EXERCISE REQUIREMENTS :: Based on the entries below, how many lines contain the word "futures"? Respond with only the number.

Pictures paired with source code
--- --- ---
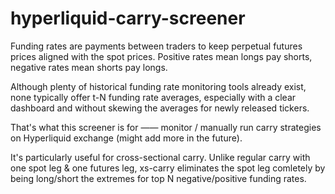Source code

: # hyperliquid-carry-screener
Funding rates are payments between traders to keep perpetual futures prices aligned with the spot prices. Positive rates mean longs pay shorts, negative rates mean shorts pay longs.

Although plenty of historical funding rate monitoring tools already exist, none typically offer t-N funding rate averages, especially with a clear dashboard and without skewing the averages for newly released tickers.

That's what this screener is for —— monitor / manually run carry strategies on Hyperliquid exchange (might add more in the future). 

It's particularly useful for cross-sectional carry. Unlike regular carry with one spot leg & one futures leg, xs-carry eliminates the spot leg comletely by being long/short the extremes for top N negative/positive funding rates.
--- --- ---
ANSWER BELOW :: 2